# Dokument perfekt digitalisieren? OCR? Manuell erstellen?



## multimolti (22. Juli 2009)

Hallo!

Ich habe ein Dokument in Papierform, welches Tabellen, kleine Grafiken, Texte und auch etwas Handschrift enthält. Diese Dokument möchte ich jetzt in einer bearbeitbaren Form digitalisieren, also der Text soll nachher auch wirklich Text sein, den man verändern kann.
Wie mache ich das am Besten? Ich denke, die meisten OCR-Programme werden damit nicht klarkommen. Das manuell in Word nachzubauen würde ewig dauern, bei anderen Programmen ist das wahrscheinlich entsprechend... Vielleicht mit InkScape "abpausen" oder so?

Mein Output-File soll nachher auch vom PC editierbar sein, d.h. es muss in irgendeinem Format sein, dass ein selbstgeschriebenes Programm editieren kann (Latex ginge, Word sogar auch, PDF vielleicht, SVG wahrscheinlich auch).

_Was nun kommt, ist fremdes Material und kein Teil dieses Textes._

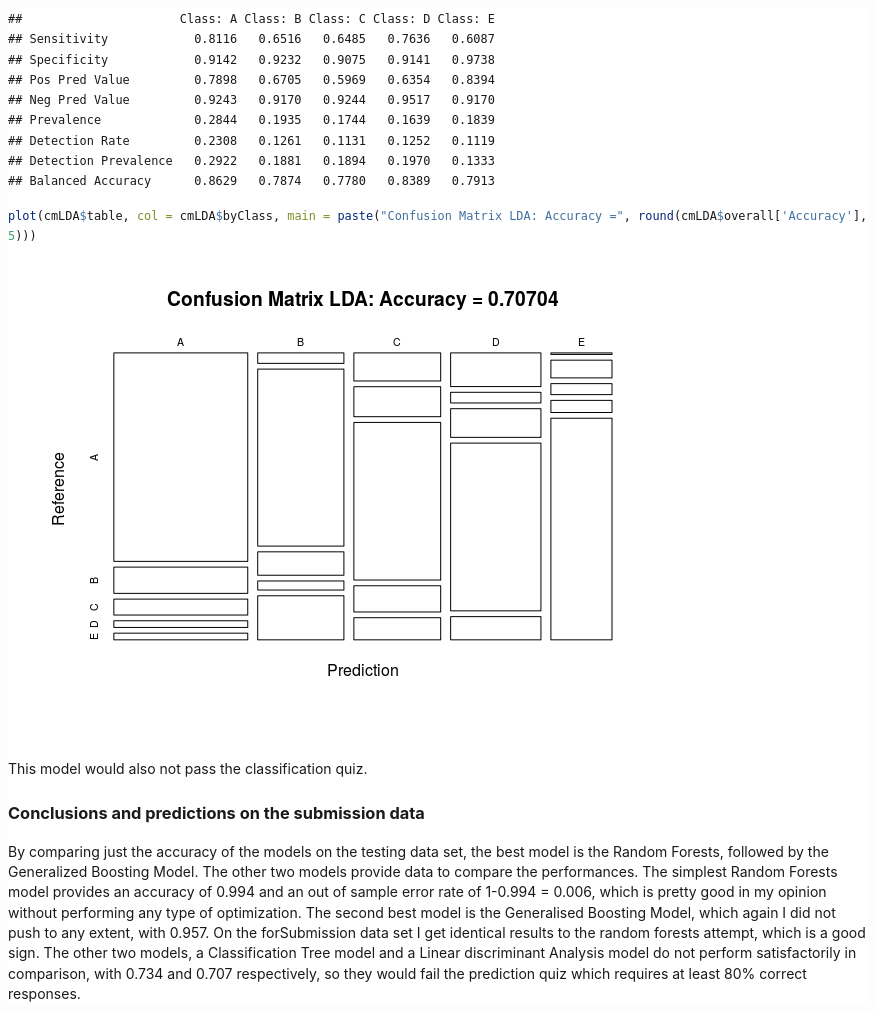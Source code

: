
```
##                      Class: A Class: B Class: C Class: D Class: E
## Sensitivity            0.8116   0.6516   0.6485   0.7636   0.6087
## Specificity            0.9142   0.9232   0.9075   0.9141   0.9738
## Pos Pred Value         0.7898   0.6705   0.5969   0.6354   0.8394
## Neg Pred Value         0.9243   0.9170   0.9244   0.9517   0.9170
## Prevalence             0.2844   0.1935   0.1744   0.1639   0.1839
## Detection Rate         0.2308   0.1261   0.1131   0.1252   0.1119
## Detection Prevalence   0.2922   0.1881   0.1894   0.1970   0.1333
## Balanced Accuracy      0.8629   0.7874   0.7780   0.8389   0.7913
```

```r
plot(cmLDA$table, col = cmLDA$byClass, main = paste("Confusion Matrix LDA: Accuracy =", round(cmLDA$overall['Accuracy'], 5)))
```

![](index_files/figure-html/unnamed-chunk-6-1.png)

This model would also not pass the classification quiz.


### Conclusions and predictions on the submission data

By comparing just the accuracy of the models on the testing data set, the best model is the Random Forests, followed by the 
Generalized Boosting Model. The other two models provide data to compare the performances. The simplest Random Forests model provides an accuracy of 0.994 and an out of sample error rate of 1-0.994 = 0.006, which is pretty good in my opinion without performing any type of optimization. 
The second best model is the Generalised Boosting Model, which again I did not push to any extent, with 0.957. On the forSubmission data set I get identical results to the random forests attempt, which is a good sign. The other two models, a Classification Tree model and a Linear discriminant Analysis model do not perform satisfactorily in comparison, with 0.734 and 0.707 respectively, so they would fail the prediction 
quiz which requires at least 80% correct responses.  

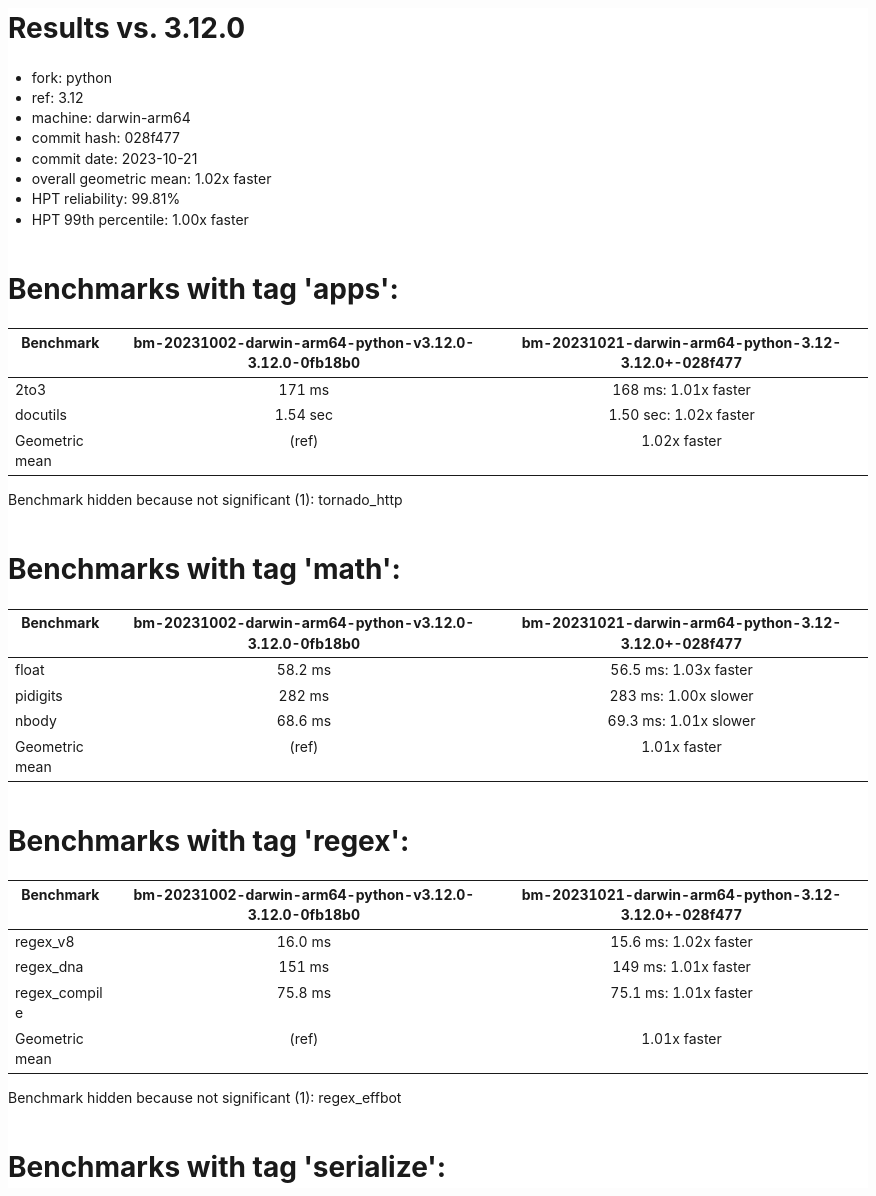 
# Results vs. 3.12.0

- fork: python
- ref: 3.12
- machine: darwin-arm64
- commit hash: 028f477
- commit date: 2023-10-21
- overall geometric mean: 1.02x faster
- HPT reliability: 99.81%
- HPT 99th percentile: 1.00x faster

Benchmarks with tag 'apps':
===========================

| Benchmark      | bm-20231002-darwin-arm64-python-v3.12.0-3.12.0-0fb18b0 | bm-20231021-darwin-arm64-python-3.12-3.12.0+-028f477 |
|----------------|:------------------------------------------------------:|:----------------------------------------------------:|
| 2to3           | 171 ms                                                 | 168 ms: 1.01x faster                                 |
| docutils       | 1.54 sec                                               | 1.50 sec: 1.02x faster                               |
| Geometric mean | (ref)                                                  | 1.02x faster                                         |

Benchmark hidden because not significant (1): tornado_http

Benchmarks with tag 'math':
===========================

| Benchmark      | bm-20231002-darwin-arm64-python-v3.12.0-3.12.0-0fb18b0 | bm-20231021-darwin-arm64-python-3.12-3.12.0+-028f477 |
|----------------|:------------------------------------------------------:|:----------------------------------------------------:|
| float          | 58.2 ms                                                | 56.5 ms: 1.03x faster                                |
| pidigits       | 282 ms                                                 | 283 ms: 1.00x slower                                 |
| nbody          | 68.6 ms                                                | 69.3 ms: 1.01x slower                                |
| Geometric mean | (ref)                                                  | 1.01x faster                                         |

Benchmarks with tag 'regex':
============================

| Benchmark      | bm-20231002-darwin-arm64-python-v3.12.0-3.12.0-0fb18b0 | bm-20231021-darwin-arm64-python-3.12-3.12.0+-028f477 |
|----------------|:------------------------------------------------------:|:----------------------------------------------------:|
| regex_v8       | 16.0 ms                                                | 15.6 ms: 1.02x faster                                |
| regex_dna      | 151 ms                                                 | 149 ms: 1.01x faster                                 |
| regex_compile  | 75.8 ms                                                | 75.1 ms: 1.01x faster                                |
| Geometric mean | (ref)                                                  | 1.01x faster                                         |

Benchmark hidden because not significant (1): regex_effbot

Benchmarks with tag 'serialize':
================================
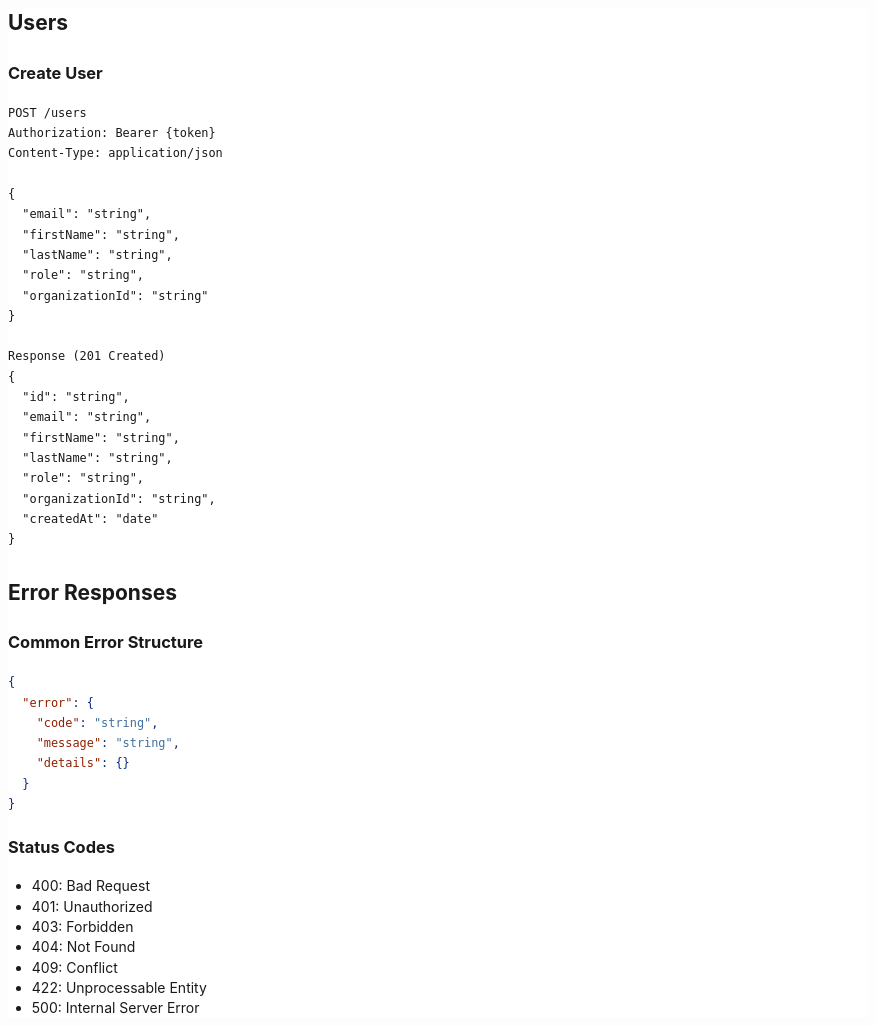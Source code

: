 ## Users

### Create User
```http
POST /users
Authorization: Bearer {token}
Content-Type: application/json

{
  "email": "string",
  "firstName": "string",
  "lastName": "string",
  "role": "string",
  "organizationId": "string"
}

Response (201 Created)
{
  "id": "string",
  "email": "string",
  "firstName": "string",
  "lastName": "string",
  "role": "string",
  "organizationId": "string",
  "createdAt": "date"
}
```

## Error Responses

### Common Error Structure
```json
{
  "error": {
    "code": "string",
    "message": "string",
    "details": {}
  }
}
```

### Status Codes
- 400: Bad Request
- 401: Unauthorized
- 403: Forbidden
- 404: Not Found
- 409: Conflict
- 422: Unprocessable Entity
- 500: Internal Server Error

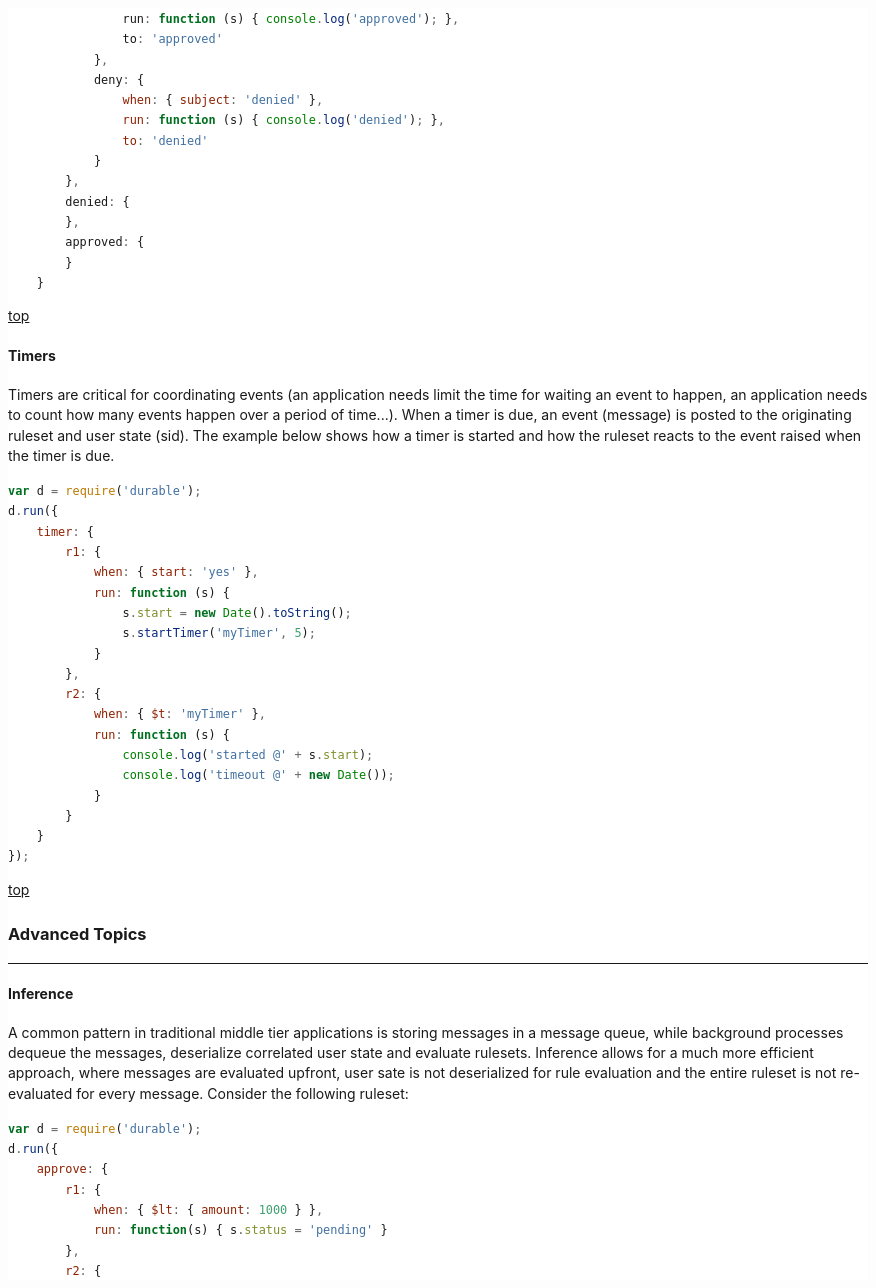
 ```javascript
                run: function (s) { console.log('approved'); },
                to: 'approved'
            },
            deny: {
                when: { subject: 'denied' },
                run: function (s) { console.log('denied'); },
                to: 'denied'
            }
        },
        denied: {
        },
        approved: {
        }
    }
```
[top](concepts.md#table-of-contents)  

#### Timers
Timers are critical for coordinating events (an application needs limit the time for waiting an event to happen, an application needs to count how many events happen over a period of time...). When a timer is due, an event (message) is posted to the originating ruleset and user state (sid). The example below shows how a timer is started and how the ruleset reacts to the event raised when the timer is due.
```javascript
var d = require('durable');
d.run({
    timer: {
        r1: {
            when: { start: 'yes' },
            run: function (s) {
                s.start = new Date().toString();
                s.startTimer('myTimer', 5);
            }
        },
        r2: {
            when: { $t: 'myTimer' },
            run: function (s) {
                console.log('started @' + s.start);
                console.log('timeout @' + new Date());
            }
        }
    }
});
```
[top](concepts.md#table-of-contents)  

### Advanced Topics
-------
#### Inference  
A common pattern in traditional middle tier applications is storing messages in a message queue, while background processes dequeue the messages, deserialize correlated user state and evaluate rulesets. Inference allows for a much more efficient approach, where messages are evaluated upfront, user sate is not deserialized for rule evaluation and the entire ruleset is not re-evaluated for every message. Consider the following ruleset:
```javascript
var d = require('durable');
d.run({
    approve: {
        r1: {
            when: { $lt: { amount: 1000 } },
            run: function(s) { s.status = 'pending' }
        },
        r2: {
```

Wie mache ich das mit dem wenigsten Aufwand?

EDIT:
Habe es geschafft, wie lest bitte weiter unten, hier ist was ich damit erreichen wollte:
http://plupp.weg/
Der Link wurde aus den unten genannten Gründen entfernt.
Wir distanzieren uns von solchen Inhalten!


----------



## smileyml (22. Juli 2009)

Ich kenne für so etwas nur OCR-Software.
Wenn Programme wie Inkscape das "abpausen", erhälst du Vektoren und kannst diese nicht in bekannter Textform bearbeiten.

Grüße Marco


----------



## multimolti (22. Juli 2009)

Nein, ich kann in Inkscape ja einfach nur die Tabellen nachmalen und den Text als Text-Bausteine reintun, das wiederrum ist dann bearbeitbar. Nur würde das wahrscheinlich doch 1. recht lange dauern und 2. kann man das glaube ich nicht abpausen, oder? Gibt es eine Möglichkeit, das eingescannte Originaldokument halb-transparent in den Hintergrund zu tun?


----------



## Matthias Reitinger (22. Juli 2009)

multimolti hat gesagt.:


> Ich habe ein Dokument in Papierform, welches Tabellen, kleine Grafiken, Texte und auch etwas Handschrift enthält. Diese Dokument möchte ich jetzt in einer bearbeitbaren Form digitalisieren, also der Text soll nachher auch wirklich Text sein, den man verändern kann.
> Wie mache ich das am Besten? Ich denke, die meisten OCR-Programme werden damit nicht klarkommen.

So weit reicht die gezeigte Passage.